-------- RECORDS SHOWN
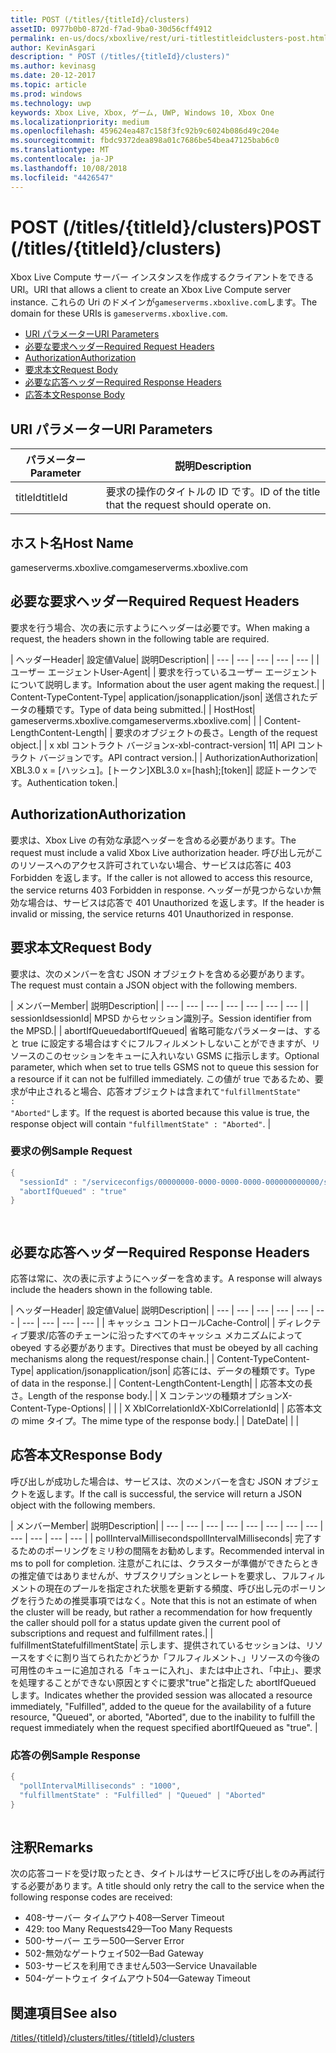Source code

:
 ```yaml
---
title: POST (/titles/{titleId}/clusters)
assetID: 0977b0b0-872d-f7ad-9ba0-30d56cff4912
permalink: en-us/docs/xboxlive/rest/uri-titlestitleidclusters-post.html
author: KevinAsgari
description: " POST (/titles/{titleId}/clusters)"
ms.author: kevinasg
ms.date: 20-12-2017
ms.topic: article
ms.prod: windows
ms.technology: uwp
keywords: Xbox Live, Xbox, ゲーム, UWP, Windows 10, Xbox One
ms.localizationpriority: medium
ms.openlocfilehash: 459624ea487c158f3fc92b9c6024b086d49c204e
ms.sourcegitcommit: fbdc9372dea898a01c7686be54bea47125bab6c0
ms.translationtype: MT
ms.contentlocale: ja-JP
ms.lasthandoff: 10/08/2018
ms.locfileid: "4426547"
---
```

# <a name="post-titlestitleidclusters"></a><span data-ttu-id="ab423-104">POST (/titles/{titleId}/clusters)</span><span class="sxs-lookup"><span data-stu-id="ab423-104">POST (/titles/{titleId}/clusters)</span></span>
<span data-ttu-id="ab423-105">Xbox Live Compute サーバー インスタンスを作成するクライアントをできる URI。</span><span class="sxs-lookup"><span data-stu-id="ab423-105">URI that allows a client to create an Xbox Live Compute server instance.</span></span> <span data-ttu-id="ab423-106">これらの Uri のドメインが`gameserverms.xboxlive.com`します。</span><span class="sxs-lookup"><span data-stu-id="ab423-106">The domain for these URIs is `gameserverms.xboxlive.com`.</span></span>
 
  * [<span data-ttu-id="ab423-107">URI パラメーター</span><span class="sxs-lookup"><span data-stu-id="ab423-107">URI Parameters</span></span>](#ID4EX)
  * [<span data-ttu-id="ab423-108">必要な要求ヘッダー</span><span class="sxs-lookup"><span data-stu-id="ab423-108">Required Request Headers</span></span>](#ID4EGB)
  * [<span data-ttu-id="ab423-109">Authorization</span><span class="sxs-lookup"><span data-stu-id="ab423-109">Authorization</span></span>](#ID4ELD)
  * [<span data-ttu-id="ab423-110">要求本文</span><span class="sxs-lookup"><span data-stu-id="ab423-110">Request Body</span></span>](#ID4EWD)
  * [<span data-ttu-id="ab423-111">必要な応答ヘッダー</span><span class="sxs-lookup"><span data-stu-id="ab423-111">Required Response Headers</span></span>](#ID4EZE)
  * [<span data-ttu-id="ab423-112">応答本文</span><span class="sxs-lookup"><span data-stu-id="ab423-112">Response Body</span></span>](#ID4E5G)
 
<a id="ID4EX"></a>

 
## <a name="uri-parameters"></a><span data-ttu-id="ab423-113">URI パラメーター</span><span class="sxs-lookup"><span data-stu-id="ab423-113">URI Parameters</span></span>
 
| <span data-ttu-id="ab423-114">パラメーター</span><span class="sxs-lookup"><span data-stu-id="ab423-114">Parameter</span></span>| <span data-ttu-id="ab423-115">説明</span><span class="sxs-lookup"><span data-stu-id="ab423-115">Description</span></span>| 
| --- | --- | 
| <span data-ttu-id="ab423-116">titleId</span><span class="sxs-lookup"><span data-stu-id="ab423-116">titleId</span></span>| <span data-ttu-id="ab423-117">要求の操作のタイトルの ID です。</span><span class="sxs-lookup"><span data-stu-id="ab423-117">ID of the title that the request should operate on.</span></span>| 
  
<a id="ID5EG"></a>

 
## <a name="host-name"></a><span data-ttu-id="ab423-118">ホスト名</span><span class="sxs-lookup"><span data-stu-id="ab423-118">Host Name</span></span>

<span data-ttu-id="ab423-119">gameserverms.xboxlive.com</span><span class="sxs-lookup"><span data-stu-id="ab423-119">gameserverms.xboxlive.com</span></span>
 
<a id="ID4EGB"></a>

 
## <a name="required-request-headers"></a><span data-ttu-id="ab423-120">必要な要求ヘッダー</span><span class="sxs-lookup"><span data-stu-id="ab423-120">Required Request Headers</span></span>
 
<span data-ttu-id="ab423-121">要求を行う場合、次の表に示すようにヘッダーは必要です。</span><span class="sxs-lookup"><span data-stu-id="ab423-121">When making a request, the headers shown in the following table are required.</span></span>
 
| <span data-ttu-id="ab423-122">ヘッダー</span><span class="sxs-lookup"><span data-stu-id="ab423-122">Header</span></span>| <span data-ttu-id="ab423-123">設定値</span><span class="sxs-lookup"><span data-stu-id="ab423-123">Value</span></span>| <span data-ttu-id="ab423-124">説明</span><span class="sxs-lookup"><span data-stu-id="ab423-124">Description</span></span>| 
| --- | --- | --- | --- | --- | 
| <span data-ttu-id="ab423-125">ユーザー エージェント</span><span class="sxs-lookup"><span data-stu-id="ab423-125">User-Agent</span></span>|  | <span data-ttu-id="ab423-126">要求を行っているユーザー エージェントについて説明します。</span><span class="sxs-lookup"><span data-stu-id="ab423-126">Information about the user agent making the request.</span></span>| 
| <span data-ttu-id="ab423-127">Content-Type</span><span class="sxs-lookup"><span data-stu-id="ab423-127">Content-Type</span></span>| <span data-ttu-id="ab423-128">application/json</span><span class="sxs-lookup"><span data-stu-id="ab423-128">application/json</span></span>| <span data-ttu-id="ab423-129">送信されたデータの種類です。</span><span class="sxs-lookup"><span data-stu-id="ab423-129">Type of data being submitted.</span></span>| 
| <span data-ttu-id="ab423-130">Host</span><span class="sxs-lookup"><span data-stu-id="ab423-130">Host</span></span>| <span data-ttu-id="ab423-131">gameserverms.xboxlive.com</span><span class="sxs-lookup"><span data-stu-id="ab423-131">gameserverms.xboxlive.com</span></span>|  | 
| <span data-ttu-id="ab423-132">Content-Length</span><span class="sxs-lookup"><span data-stu-id="ab423-132">Content-Length</span></span>|  | <span data-ttu-id="ab423-133">要求のオブジェクトの長さ。</span><span class="sxs-lookup"><span data-stu-id="ab423-133">Length of the request object.</span></span>| 
| <span data-ttu-id="ab423-134">x xbl コントラクト バージョン</span><span class="sxs-lookup"><span data-stu-id="ab423-134">x-xbl-contract-version</span></span>| <span data-ttu-id="ab423-135">1</span><span class="sxs-lookup"><span data-stu-id="ab423-135">1</span></span>| <span data-ttu-id="ab423-136">API コントラクト バージョンです。</span><span class="sxs-lookup"><span data-stu-id="ab423-136">API contract version.</span></span>| 
| <span data-ttu-id="ab423-137">Authorization</span><span class="sxs-lookup"><span data-stu-id="ab423-137">Authorization</span></span>| <span data-ttu-id="ab423-138">XBL3.0 x = [ハッシュ]。[トークン]</span><span class="sxs-lookup"><span data-stu-id="ab423-138">XBL3.0 x=[hash];[token]</span></span>| <span data-ttu-id="ab423-139">認証トークンです。</span><span class="sxs-lookup"><span data-stu-id="ab423-139">Authentication token.</span></span>| 
  
<a id="ID4ELD"></a>

 
## <a name="authorization"></a><span data-ttu-id="ab423-140">Authorization</span><span class="sxs-lookup"><span data-stu-id="ab423-140">Authorization</span></span>
 
<span data-ttu-id="ab423-141">要求は、Xbox Live の有効な承認ヘッダーを含める必要があります。</span><span class="sxs-lookup"><span data-stu-id="ab423-141">The request must include a valid Xbox Live authorization header.</span></span> <span data-ttu-id="ab423-142">呼び出し元がこのリソースへのアクセス許可されていない場合、サービスは応答に 403 Forbidden を返します。</span><span class="sxs-lookup"><span data-stu-id="ab423-142">If the caller is not allowed to access this resource, the service returns 403 Forbidden in response.</span></span> <span data-ttu-id="ab423-143">ヘッダーが見つからないか無効な場合は、サービスは応答で 401 Unauthorized を返します。</span><span class="sxs-lookup"><span data-stu-id="ab423-143">If the header is invalid or missing, the service returns 401 Unauthorized in response.</span></span>
  
<a id="ID4EWD"></a>

 
## <a name="request-body"></a><span data-ttu-id="ab423-144">要求本文</span><span class="sxs-lookup"><span data-stu-id="ab423-144">Request Body</span></span>
 
<span data-ttu-id="ab423-145">要求は、次のメンバーを含む JSON オブジェクトを含める必要があります。</span><span class="sxs-lookup"><span data-stu-id="ab423-145">The request must contain a JSON object with the following members.</span></span>
 
| <span data-ttu-id="ab423-146">メンバー</span><span class="sxs-lookup"><span data-stu-id="ab423-146">Member</span></span>| <span data-ttu-id="ab423-147">説明</span><span class="sxs-lookup"><span data-stu-id="ab423-147">Description</span></span>| 
| --- | --- | --- | --- | --- | --- | --- | 
| <span data-ttu-id="ab423-148">sessionId</span><span class="sxs-lookup"><span data-stu-id="ab423-148">sessionId</span></span>| <span data-ttu-id="ab423-149">MPSD からセッション識別子。</span><span class="sxs-lookup"><span data-stu-id="ab423-149">Session identifier from the MPSD.</span></span>| 
| <span data-ttu-id="ab423-150">abortIfQueued</span><span class="sxs-lookup"><span data-stu-id="ab423-150">abortIfQueued</span></span>| <span data-ttu-id="ab423-151">省略可能なパラメーターは、すると true に設定する場合はすぐにフルフィルメントしないことができますが、リソースのこのセッションをキューに入れいない GSMS に指示します。</span><span class="sxs-lookup"><span data-stu-id="ab423-151">Optional parameter, which when set to true tells GSMS not to queue this session for a resource if it can not be fulfilled immediately.</span></span> <span data-ttu-id="ab423-152">この値が true であるため、要求が中止されると場合、応答オブジェクトは含まれて<code>"fulfillmentState" : "Aborted"</code>します。</span><span class="sxs-lookup"><span data-stu-id="ab423-152">If the request is aborted because this value is true, the response object will contain <code>"fulfillmentState" : "Aborted"</code>.</span></span> | 
 
<a id="ID4ERE"></a>

 
### <a name="sample-request"></a><span data-ttu-id="ab423-153">要求の例</span><span class="sxs-lookup"><span data-stu-id="ab423-153">Sample Request</span></span>
 

```cpp
{
  "sessionId" : "/serviceconfigs/00000000-0000-0000-0000-000000000000/sessiontemplates/quick/session/scott1",
  "abortIfQueued" : "true"
}

      
```

   
<a id="ID4EZE"></a>

 
## <a name="required-response-headers"></a><span data-ttu-id="ab423-154">必要な応答ヘッダー</span><span class="sxs-lookup"><span data-stu-id="ab423-154">Required Response Headers</span></span>
 
<span data-ttu-id="ab423-155">応答は常に、次の表に示すようにヘッダーを含めます。</span><span class="sxs-lookup"><span data-stu-id="ab423-155">A response will always include the headers shown in the following table.</span></span>
 
| <span data-ttu-id="ab423-156">ヘッダー</span><span class="sxs-lookup"><span data-stu-id="ab423-156">Header</span></span>| <span data-ttu-id="ab423-157">設定値</span><span class="sxs-lookup"><span data-stu-id="ab423-157">Value</span></span>| <span data-ttu-id="ab423-158">説明</span><span class="sxs-lookup"><span data-stu-id="ab423-158">Description</span></span>| 
| --- | --- | --- | --- | --- | --- | --- | --- | --- | --- | 
| <span data-ttu-id="ab423-159">キャッシュ コントロール</span><span class="sxs-lookup"><span data-stu-id="ab423-159">Cache-Control</span></span>|  | <span data-ttu-id="ab423-160">ディレクティブ要求/応答のチェーンに沿ったすべてのキャッシュ メカニズムによって obeyed する必要があります。</span><span class="sxs-lookup"><span data-stu-id="ab423-160">Directives that must be obeyed by all caching mechanisms along the request/response chain.</span></span>| 
| <span data-ttu-id="ab423-161">Content-Type</span><span class="sxs-lookup"><span data-stu-id="ab423-161">Content-Type</span></span>| <span data-ttu-id="ab423-162">application/json</span><span class="sxs-lookup"><span data-stu-id="ab423-162">application/json</span></span>| <span data-ttu-id="ab423-163">応答には、データの種類です。</span><span class="sxs-lookup"><span data-stu-id="ab423-163">Type of data in the response.</span></span>| 
| <span data-ttu-id="ab423-164">Content-Length</span><span class="sxs-lookup"><span data-stu-id="ab423-164">Content-Length</span></span>|  | <span data-ttu-id="ab423-165">応答本文の長さ。</span><span class="sxs-lookup"><span data-stu-id="ab423-165">Length of the response body.</span></span>| 
| <span data-ttu-id="ab423-166">X コンテンツの種類オプション</span><span class="sxs-lookup"><span data-stu-id="ab423-166">X-Content-Type-Options</span></span>|  |  | 
| <span data-ttu-id="ab423-167">X XblCorrelationId</span><span class="sxs-lookup"><span data-stu-id="ab423-167">X-XblCorrelationId</span></span>|  | <span data-ttu-id="ab423-168">応答本文の mime タイプ。</span><span class="sxs-lookup"><span data-stu-id="ab423-168">The mime type of the response body.</span></span>| 
| <span data-ttu-id="ab423-169">Date</span><span class="sxs-lookup"><span data-stu-id="ab423-169">Date</span></span>|  |  | 
  
<a id="ID4E5G"></a>

 
## <a name="response-body"></a><span data-ttu-id="ab423-170">応答本文</span><span class="sxs-lookup"><span data-stu-id="ab423-170">Response Body</span></span>
 
<span data-ttu-id="ab423-171">呼び出しが成功した場合は、サービスは、次のメンバーを含む JSON オブジェクトを返します。</span><span class="sxs-lookup"><span data-stu-id="ab423-171">If the call is successful, the service will return a JSON object with the following members.</span></span>
 
| <span data-ttu-id="ab423-172">メンバー</span><span class="sxs-lookup"><span data-stu-id="ab423-172">Member</span></span>| <span data-ttu-id="ab423-173">説明</span><span class="sxs-lookup"><span data-stu-id="ab423-173">Description</span></span>| 
| --- | --- | --- | --- | --- | --- | --- | --- | --- | --- | --- | --- | 
| <span data-ttu-id="ab423-174">pollIntervalMilliseconds</span><span class="sxs-lookup"><span data-stu-id="ab423-174">pollIntervalMilliseconds</span></span>| <span data-ttu-id="ab423-175">完了するためのポーリングをミリ秒の間隔をお勧めします。</span><span class="sxs-lookup"><span data-stu-id="ab423-175">Recommended interval in ms to poll for completion.</span></span> <span data-ttu-id="ab423-176">注意がこれには、クラスターが準備ができたらときの推定値ではありませんが、サブスクリプションとレートを要求し、フルフィルメントの現在のプールを指定された状態を更新する頻度、呼び出し元のポーリングを行うための推奨事項ではなく。</span><span class="sxs-lookup"><span data-stu-id="ab423-176">Note that this is not an estimate of when the cluster will be ready, but rather a recommendation for how frequently the caller should poll for a status update given the current pool of subscriptions and request and fulfillment rates.</span></span>| 
| <span data-ttu-id="ab423-177">fulfillmentState</span><span class="sxs-lookup"><span data-stu-id="ab423-177">fulfillmentState</span></span>| <span data-ttu-id="ab423-178">示します、提供されているセッションは、リソースをすぐに割り当てられたかどうか「フルフィルメント、」リソースの今後の可用性のキューに追加される「キューに入れ」、または中止され、「中止」、要求を処理することができない原因とすぐに要求"true"と指定した abortIfQueued します。</span><span class="sxs-lookup"><span data-stu-id="ab423-178">Indicates whether the provided session was allocated a resource immediately, "Fulfilled", added to the queue for the availability of a future resource, "Queued", or aborted, "Aborted", due to the inability to fulfill the request immediately when the request specified abortIfQueued as "true".</span></span> | 
 
<a id="ID4EWH"></a>

 
### <a name="sample-response"></a><span data-ttu-id="ab423-179">応答の例</span><span class="sxs-lookup"><span data-stu-id="ab423-179">Sample Response</span></span>
 

```cpp
{
  "pollIntervalMilliseconds" : "1000",
  "fulfillmentState" : "Fulfilled" | "Queued" | "Aborted"
}
      
```

   
<a id="remarks"></a>

 
## <a name="remarks"></a><span data-ttu-id="ab423-180">注釈</span><span class="sxs-lookup"><span data-stu-id="ab423-180">Remarks</span></span>
 
<span data-ttu-id="ab423-181">次の応答コードを受け取ったとき、タイトルはサービスに呼び出しをのみ再試行する必要があります。</span><span class="sxs-lookup"><span data-stu-id="ab423-181">A title should only retry the call to the service when the following response codes are received:</span></span>
 
   * <span data-ttu-id="ab423-182">408-サーバー タイムアウト</span><span class="sxs-lookup"><span data-stu-id="ab423-182">408—Server Timeout</span></span>
   * <span data-ttu-id="ab423-183">429: too Many Requests</span><span class="sxs-lookup"><span data-stu-id="ab423-183">429—Too Many Requests</span></span>
   * <span data-ttu-id="ab423-184">500-サーバー エラー</span><span class="sxs-lookup"><span data-stu-id="ab423-184">500—Server Error</span></span>
   * <span data-ttu-id="ab423-185">502-無効なゲートウェイ</span><span class="sxs-lookup"><span data-stu-id="ab423-185">502—Bad Gateway</span></span>
   * <span data-ttu-id="ab423-186">503-サービスを利用できません</span><span class="sxs-lookup"><span data-stu-id="ab423-186">503—Service Unavailable</span></span>
   * <span data-ttu-id="ab423-187">504-ゲートウェイ タイムアウト</span><span class="sxs-lookup"><span data-stu-id="ab423-187">504—Gateway Timeout</span></span>
   
<a id="ID4EFBAC"></a>

 
## <a name="see-also"></a><span data-ttu-id="ab423-188">関連項目</span><span class="sxs-lookup"><span data-stu-id="ab423-188">See also</span></span>
 [<span data-ttu-id="ab423-189">/titles/{titleId}/clusters</span><span class="sxs-lookup"><span data-stu-id="ab423-189">/titles/{titleId}/clusters</span></span>](uri-titlestitleidclusters.md)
----------------
### TASK TO CARRY OUT
Gather each line from the entries above that includes the word "要求本文".

### YOUR RESPONSE
  * [<span data-ttu-id="ab423-110">要求本文</span><span class="sxs-lookup"><span data-stu-id="ab423-110">Request Body</span></span>](#ID4EWD)
## <a name="request-body"></a><span data-ttu-id="ab423-144">要求本文</span><span class="sxs-lookup"><span data-stu-id="ab423-144">Request Body</span></span>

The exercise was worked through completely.